Lahore: As many as 2,000 pharmaceutical companies of a total 4,000 firms, despite losing their DRAP’s (Drug Regularity Authority of Pakistan) registration continuing marketing of their products and yet go unpunished.
It may be pointed out that the DRAP has recently rejected registration of around 2,000 pharmaceutical companies, restricting production of over 36,500 drug items in the country.
The DRAP was constituted in November 2012 after the functions of the federal health ministry were transferred to the provinces in June 2011. It is an autonomous regulatory body charged with regulating issues relating to drug prices, licensing and inspecting drug manufacturers, and drug registration for local manufacturing or imported medicines.
However, sources said that Punjab govt which is required to implement the DRAP’s directives has repotedly failed to check illegal manufacturing of drugs in province.
As many as 4,000 pharma companies approached the DRAP for registration of their more than 100,000 products for enlistment from across the country, but only 400 companies have been issued licence to continue manufacturing of their products so far, whereas remaning companies’ licences will either be granted or rejected by Dec 31, 2015.
Sources in the industry claimed that Punjab government, instead of taking action against the companies whict lost registration for not meeting standards set by the DRAP, was creating hurdles in the operation of registered companies possessiong proper licenses.

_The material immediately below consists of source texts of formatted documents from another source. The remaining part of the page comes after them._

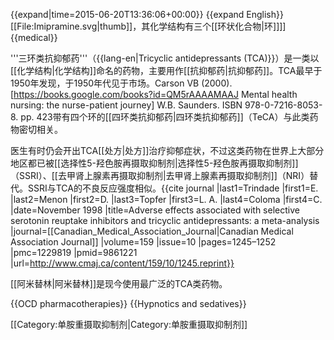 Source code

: {{expand|time=2015-06-20T13:36:06+00:00}}
{{expand English}}
[[File:Imipramine.svg|thumb]]，其化学结构有三个[[环状化合物|环]]]]
{{medical}}

'''三环类抗抑郁药'''（{{lang-en|Tricyclic antidepressants (TCA)}}）是一类以[[化学结构|化学结构]]命名的药物，主要用作[[抗抑郁药|抗抑郁药]]。TCA最早于1950年发现，于1950年代见于市场。<ref>Carson VB (2000). [https://books.google.com/books?id=QM5rAAAAMAAJ Mental health nursing: the nurse-patient journey] W.B. Saunders. ISBN 978-0-7216-8053-8. pp. 423</ref>带有四个环的[[四环类抗抑郁药|四环类抗抑郁药]]（TeCA）与此类药物密切相关。

医生有时仍会开出TCA[[处方|处方]]治疗抑郁症状，不过这类药物在世界上大部分地区都已被[[选择性5-羟色胺再摄取抑制剂|选择性5-羟色胺再摄取抑制剂]]（SSRI）、[[去甲肾上腺素再摄取抑制剂|去甲肾上腺素再摄取抑制剂]]（NRI）替代。SSRI与TCA的不良反应强度相似。<ref>{{cite journal |last1=Trindade |first1=E. |last2=Menon |first2=D. |last3=Topfer |first3=L. A. |last4=Coloma |first4=C. |date=November 1998 |title=Adverse effects associated with selective serotonin reuptake inhibitors and tricyclic antidepressants: a meta-analysis |journal=[[Canadian_Medical_Association_Journal|Canadian Medical Association Journal]] |volume=159 |issue=10 |pages=1245–1252 |pmc=1229819 |pmid=9861221 |url=http://www.cmaj.ca/content/159/10/1245.reprint}}</ref>

[[阿米替林|阿米替林]]是现今使用最广泛的TCA类药物。

{{OCD pharmacotherapies}}
{{Hypnotics and sedatives}}

[[Category:单胺重摄取抑制剂|Category:单胺重摄取抑制剂]] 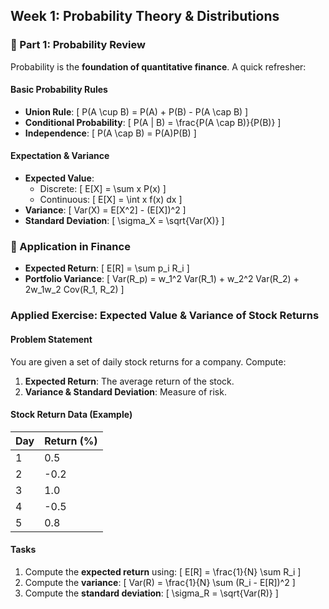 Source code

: ## **Week 1: Probability Theory & Distributions**

### **📌 Part 1: Probability Review**
Probability is the **foundation of quantitative finance**. A quick refresher:

#### **Basic Probability Rules**
- **Union Rule**: 
  \[ P(A \cup B) = P(A) + P(B) - P(A \cap B) \]
- **Conditional Probability**: 
  \[ P(A | B) = \frac{P(A \cap B)}{P(B)} \]
- **Independence**: 
  \[ P(A \cap B) = P(A)P(B) \]

#### **Expectation & Variance**
- **Expected Value**:
  - Discrete: \[ E[X] = \sum x P(x) \]
  - Continuous: \[ E[X] = \int x f(x) dx \]
- **Variance**:
  \[ Var(X) = E[X^2] - (E[X])^2 \]
- **Standard Deviation**:
  \[ \sigma_X = \sqrt{Var(X)} \]

### **📌 Application in Finance**
- **Expected Return**: 
  \[ E[R] = \sum p_i R_i \]
- **Portfolio Variance**: 
  \[ Var(R_p) = w_1^2 Var(R_1) + w_2^2 Var(R_2) + 2w_1w_2 Cov(R_1, R_2) \]

### **Applied Exercise: Expected Value & Variance of Stock Returns**
#### **Problem Statement**
You are given a set of daily stock returns for a company. Compute:
1. **Expected Return**: The average return of the stock.
2. **Variance & Standard Deviation**: Measure of risk.

#### **Stock Return Data (Example)**
| Day | Return (%) |
|----|-----------|
| 1  |  0.5      |
| 2  | -0.2      |
| 3  |  1.0      |
| 4  | -0.5      |
| 5  |  0.8      |

#### **Tasks**
1. Compute the **expected return** using:
   \[ E[R] = \frac{1}{N} \sum R_i \]
2. Compute the **variance**:
   \[ Var(R) = \frac{1}{N} \sum (R_i - E[R])^2 \]
3. Compute the **standard deviation**:
   \[ \sigma_R = \sqrt{Var(R)} \] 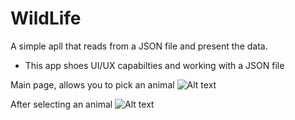 # WildLife

A simple apll that reads from a JSON file and present the data.
* This app shoes UI/UX capabilties and working with a JSON file 

Main page, allows you to pick an animal 
![Alt text](https://s11.postimg.org/5ngduchg3/Screen_Shot_2017-04-24_at_10.33.29.png "Main Page")


After selecting an animal
![Alt text](https://s13.postimg.org/40jx4fidj/Screen_Shot_2017-04-24_at_10.33.52.png "After selecting an animal")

They said that the recently promulgated ordinance in Punjab had created a situation of serious commotion and uncertainty among licensed manufacturers of medicines as under this new law they were being dealt in the same harsh manner similar to the actions against unscrupulous elements who were indulging in production of spurious drugs in the country.
The new provincial law, prepared in haste, had meted out sheer unfair treatment to a national level industry comprising 600 companies, which had been ably fulfilling up to 90 per cent requirement of medicines in the country while owing to its operations, Pakistan continued to have a functional health system. They claimed that services of the country’s parmaceutical industry had been acknowledged in various countries, while the new ordinance had not only created serious suspicions among consumers of the industry within the country but also had sent a negative message in export markets for Pakistani medicines.
They demanded of the government to immediately withdraw the ordinance promulgated as it had virtually diminished the long existing distinction in the country between licensed manufacturers of drugs and those producing their counterfeits.
“In fact, the new provincial ordinance does not make sense in the presence of frameworks available to the government under the Drug Act and DRAP Act-2012 to effectively check and counter production of counterfeit medicines on a countrywide basis,” sources said, saying it was unnecessary for a single province to exclusively enact a special law for the purpose when system against production of spurious medicines was already working across the country.
Sources in Punjab pharma industry, who wished not to be quoted, said that if the government finalises the policy as per the stakeholders’ recommendations, the pharmaceutical industry could easily grow five-fold from its current size in the next few years.
The pharmaceutical industry’s current size is around $2.3 billion with around 600 registered companies and could cross $10 billion with increased exports, which currently stand around $20 million. They said that the size of Indian pharma industry currently stands at $21 billion and is expected to cross $45 billion by 2020 due to encouragement by the Indian government in terms of a favourable policy. In Pakistan, only a conducive regulatory environment aligned with global practices could stimulate industry growth and its huge export potential.
They deplored that no multinational has, at present, introduced new research-based medicines which their parent companies have introduced globally.
Claiming that there are only 14 drug inspectors in the country to monitor over 600 manufacturing facilities, they asked that how it was possible to ensure the quality of drugs with such a small number of drug inspectors.
With regard to profitability of the pharma industry, the sources claimed that it was only 2pc as against tobacco industry’s around 70pc. The low margin of profit has forced several multinationals to leave the country, they added.